** Problem **
Each line below should be repeated exactly, but no picture should be carried over.
* * * *
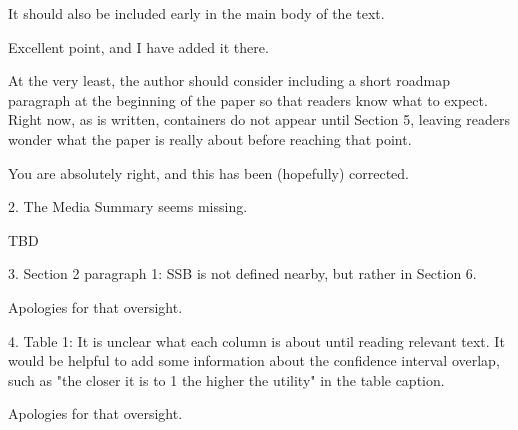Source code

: \begin{referee}
  It should also be included
early in the main body of the text. \end{referee}

\begin{response}
   Excellent point, and I have added it there.
\end{response}


\begin{referee}
At the very least, the author should consider including a short
roadmap paragraph at the beginning of the paper so that readers know what to expect. Right now, as
is written, containers do not appear until Section 5, leaving readers wonder what the paper is really
about before reaching that point.
\end{referee}

\begin{response}
    You are absolutely right, and this has been (hopefully) corrected.
\end{response}


\begin{referee}

2.
The Media Summary seems missing.

\end{referee}

\begin{response}
    TBD
\end{response}


\begin{referee}

3.
Section 2 paragraph 1: SSB is not defined nearby, but rather in Section 6.

\end{referee}

\begin{response}
    Apologies for that oversight.
\end{response}


\begin{referee}
4.
Table 1: It is unclear what each column is about until reading relevant text. It would be helpful to
add some information about the confidence interval overlap, such as "the closer it is to 1 the higher
the utility" in the table caption.
\end{referee}

\begin{response}
    Apologies for that oversight.
\end{response}


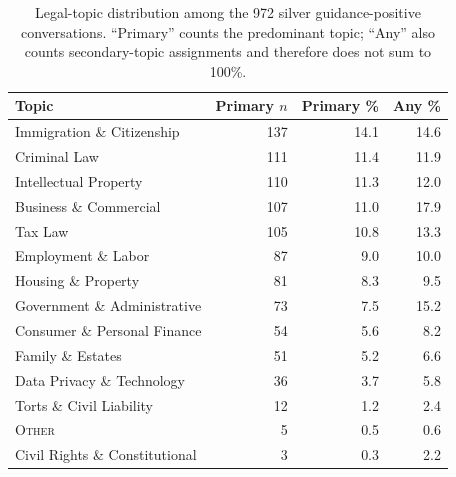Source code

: \begin{table}[t]
\centering
\footnotesize
\setlength{\tabcolsep}{6pt}
\begin{tabular}{lrrr}
\toprule
Topic & Primary $n$ & Primary \% & Any \% \\
\midrule
Immigration \& Citizenship & 137 & 14.1 & 14.6 \\
Criminal Law & 111 & 11.4 & 11.9 \\
Intellectual Property & 110 & 11.3 & 12.0 \\
Business \& Commercial & 107 & 11.0 & 17.9 \\
Tax Law & 105 & 10.8 & 13.3 \\
Employment \& Labor & 87 & 9.0 & 10.0 \\
Housing \& Property & 81 & 8.3 & 9.5 \\
Government \& Administrative & 73 & 7.5 & 15.2 \\
Consumer \& Personal Finance & 54 & 5.6 & 8.2 \\
Family \& Estates & 51 & 5.2 & 6.6 \\
Data Privacy \& Technology & 36 & 3.7 & 5.8 \\
Torts \& Civil Liability & 12 & 1.2 & 2.4 \\
\textsc{Other} & 5 & 0.5 & 0.6 \\
Civil Rights \& Constitutional & 3 & 0.3 & 2.2 \\
\bottomrule
\end{tabular}
\caption{Legal-topic distribution among the 972 silver guidance-positive conversations. ``Primary'' counts the predominant topic; ``Any'' also counts secondary-topic assignments and therefore does not sum to 100\%.}
\label{tab:topic-distribution}
\end{table}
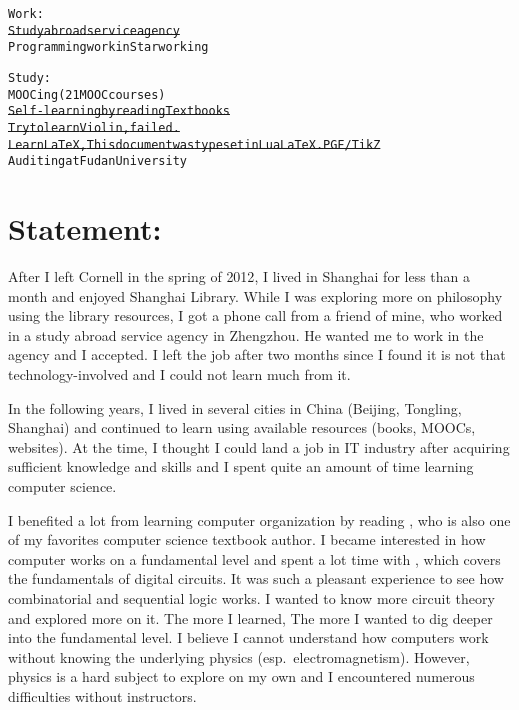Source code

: 


\usepackage[font={scriptsize,it}]{caption}
\usepackage{metalogo,alltt,soul,tikz,standalone,wrapfig,csquotes}
\usetikzlibrary{calc}
\usepackage{biblatex} %



\newcommand*{\onum}[1]{{\addfontfeatures{Numbers=OldStyle}#1}}
\newcommand*{\TikZ}{PGF/\kern1bpTi\kern.5bp\textit{k}Z}


	\begin{alltt}
		Work:
		\st{Study abroad service agency}
		Programming work in Starworking
		
		Study:
		MOOCing (21 MOOC courses)
		\st{Self-learning by reading Textbooks}
		\st{Try to learn Violin, failed.}
		\st{Learn LaTeX, This document was typeset in LuaLaTeX. PGF/TikZ}
		Auditing at Fudan University
	\end{alltt}
	
	\section*{Statement:}
	After I left Cornell in the spring of \onum{2012}, I lived in Shanghai for less
	than a month and enjoyed Shanghai Library. While I was exploring more on
	philosophy using the library resources, I got a phone call from a friend of
	mine, who worked in a study abroad service agency in Zhengzhou. He wanted me to
	work in the agency and I accepted. I left the job after two months since I
	found it is not that technology-involved and I could not learn much from it.
	
	In the following years, I lived in several cities in China (Beijing, Tongling,
	Shanghai) and continued to learn using available resources (books, MOOCs,
	websites). At the time, I thought I could land a job in IT industry after
	acquiring sufficient knowledge and skills and I spent quite an amount of time
	learning computer science.
	
	I benefited a lot from learning computer organization by reading
	\textcite{COA8e}, who is also one of my favorites computer science textbook
	author. I became interested in how computer works on a fundamental level and
	spent a lot time with \textcite{LCDF}, which covers the fundamentals of digital
	circuits. It was such a pleasant experience to see how combinatorial and
	sequential logic works. I wanted to know more circuit theory and explored more
	on it. The more I learned, The more I wanted to dig deeper into the fundamental
	level. I believe I cannot understand how computers work without knowing the
	underlying physics (esp.\ electromagnetism). However, physics is a hard subject
	to explore on my own and I encountered numerous difficulties without
	instructors.
	
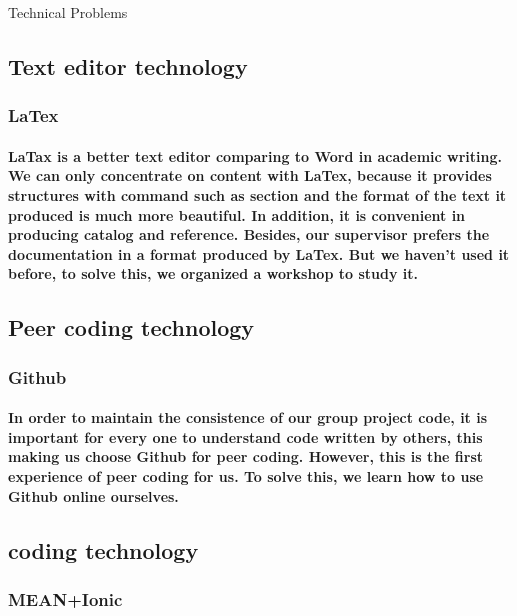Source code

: \documentclass[12pt]{amsart}
\title{}
\author{}
\date{} %
\makeatletter
\renewcommand{\section}{\@startsection{section}{1}{0mm}
  {-\baselineskip}{0.5\baselineskip}{\bf\leftline}}
\makeatother
\begin{document}
\section{Technical Problems}


\subsection{\textbf{Text editor technology}}
\subsubsection{\textbf{LaTex}}
\paragraph{LaTax is a better text editor comparing to Word in academic writing. We can only concentrate on content with LaTex, because it provides structures with command such as section and the format of the text it produced is much more beautiful. In addition, it is convenient in producing catalog and reference. Besides, our supervisor prefers the documentation in a format produced by LaTex. But we haven't used it before, to solve this, we organized a workshop to study it.}



\subsection{\textbf{Peer coding technology}}
\subsubsection{\textbf{Github}}
\paragraph{In order to maintain the consistence of our group project code, it is important for every one to understand code written by others, this making us choose Github for peer coding.
However, this is the first experience of peer coding for us. To solve this, we learn how to use Github online ourselves.}



\subsection{\textbf{coding technology}}
\subsubsection{\textbf{MEAN+Ionic}}
\end{document}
* * * *
** Task output **
Source code

: \begin{referee}
  It should also be included
early in the main body of the text. \end{referee}

\begin{response}
   Excellent point, and I have added it there.
\end{response}


\begin{referee}
At the very least, the author should consider including a short
roadmap paragraph at the beginning of the paper so that readers know what to expect. Right now, as
is written, containers do not appear until Section 5, leaving readers wonder what the paper is really
about before reaching that point.
\end{referee}

\begin{response}
    You are absolutely right, and this has been (hopefully) corrected.
\end{response}


\begin{referee}

2.
The Media Summary seems missing.

\end{referee}

\begin{response}
    TBD
\end{response}


\begin{referee}

3.
Section 2 paragraph 1: SSB is not defined nearby, but rather in Section 6.

\end{referee}

\begin{response}
    Apologies for that oversight.
\end{response}


\begin{referee}
4.
Table 1: It is unclear what each column is about until reading relevant text. It would be helpful to
add some information about the confidence interval overlap, such as "the closer it is to 1 the higher
the utility" in the table caption.
\end{referee}

\begin{response}
    Apologies for that oversight.
\end{response}


Source code

: \begin{table}[t]
\centering
\footnotesize
\setlength{\tabcolsep}{6pt}
\begin{tabular}{lrrr}
\toprule
Topic & Primary $n$ & Primary \% & Any \% \\
\midrule
Immigration \& Citizenship & 137 & 14.1 & 14.6 \\
Criminal Law & 111 & 11.4 & 11.9 \\
Intellectual Property & 110 & 11.3 & 12.0 \\
Business \& Commercial & 107 & 11.0 & 17.9 \\
Tax Law & 105 & 10.8 & 13.3 \\
Employment \& Labor & 87 & 9.0 & 10.0 \\
Housing \& Property & 81 & 8.3 & 9.5 \\
Government \& Administrative & 73 & 7.5 & 15.2 \\
Consumer \& Personal Finance & 54 & 5.6 & 8.2 \\
Family \& Estates & 51 & 5.2 & 6.6 \\
Data Privacy \& Technology & 36 & 3.7 & 5.8 \\
Torts \& Civil Liability & 12 & 1.2 & 2.4 \\
\textsc{Other} & 5 & 0.5 & 0.6 \\
Civil Rights \& Constitutional & 3 & 0.3 & 2.2 \\
\bottomrule
\end{tabular}
\caption{Legal-topic distribution among the 972 silver guidance-positive conversations. ``Primary'' counts the predominant topic; ``Any'' also counts secondary-topic assignments and therefore does not sum to 100\%.}
\label{tab:topic-distribution}
\end{table}
Source code

: 


\usepackage[font={scriptsize,it}]{caption}
\usepackage{metalogo,alltt,soul,tikz,standalone,wrapfig,csquotes}
\usetikzlibrary{calc}
\usepackage{biblatex} %



\newcommand*{\onum}[1]{{\addfontfeatures{Numbers=OldStyle}#1}}
\newcommand*{\TikZ}{PGF/\kern1bpTi\kern.5bp\textit{k}Z}


	\begin{alltt}
		Work:
		\st{Study abroad service agency}
		Programming work in Starworking
		
		Study:
		MOOCing (21 MOOC courses)
		\st{Self-learning by reading Textbooks}
		\st{Try to learn Violin, failed.}
		\st{Learn LaTeX, This document was typeset in LuaLaTeX. PGF/TikZ}
		Auditing at Fudan University
	\end{alltt}
	
	\section*{Statement:}
	After I left Cornell in the spring of \onum{2012}, I lived in Shanghai for less
	than a month and enjoyed Shanghai Library. While I was exploring more on
	philosophy using the library resources, I got a phone call from a friend of
	mine, who worked in a study abroad service agency in Zhengzhou. He wanted me to
	work in the agency and I accepted. I left the job after two months since I
	found it is not that technology-involved and I could not learn much from it.
	
	In the following years, I lived in several cities in China (Beijing, Tongling,
	Shanghai) and continued to learn using available resources (books, MOOCs,
	websites). At the time, I thought I could land a job in IT industry after
	acquiring sufficient knowledge and skills and I spent quite an amount of time
	learning computer science.
	
	I benefited a lot from learning computer organization by reading
	\textcite{COA8e}, who is also one of my favorites computer science textbook
	author. I became interested in how computer works on a fundamental level and
	spent a lot time with \textcite{LCDF}, which covers the fundamentals of digital
	circuits. It was such a pleasant experience to see how combinatorial and
	sequential logic works. I wanted to know more circuit theory and explored more
	on it. The more I learned, The more I wanted to dig deeper into the fundamental
	level. I believe I cannot understand how computers work without knowing the
	underlying physics (esp.\ electromagnetism). However, physics is a hard subject
	to explore on my own and I encountered numerous difficulties without
	instructors.
	
Source code

: \documentclass[12pt]{amsart}
\title{}
\author{}
\date{} %
\makeatletter
\renewcommand{\section}{\@startsection{section}{1}{0mm}
  {-\baselineskip}{0.5\baselineskip}{\bf\leftline}}
\makeatother
\begin{document}
\section{Technical Problems}


\subsection{\textbf{Text editor technology}}
\subsubsection{\textbf{LaTex}}
\paragraph{LaTax is a better text editor comparing to Word in academic writing. We can only concentrate on content with LaTex, because it provides structures with command such as section and the format of the text it produced is much more beautiful. In addition, it is convenient in producing catalog and reference. Besides, our supervisor prefers the documentation in a format produced by LaTex. But we haven't used it before, to solve this, we organized a workshop to study it.}



\subsection{\textbf{Peer coding technology}}
\subsubsection{\textbf{Github}}
\paragraph{In order to maintain the consistence of our group project code, it is important for every one to understand code written by others, this making us choose Github for peer coding.
However, this is the first experience of peer coding for us. To solve this, we learn how to use Github online ourselves.}



\subsection{\textbf{coding technology}}
\subsubsection{\textbf{MEAN+Ionic}}
\end{document}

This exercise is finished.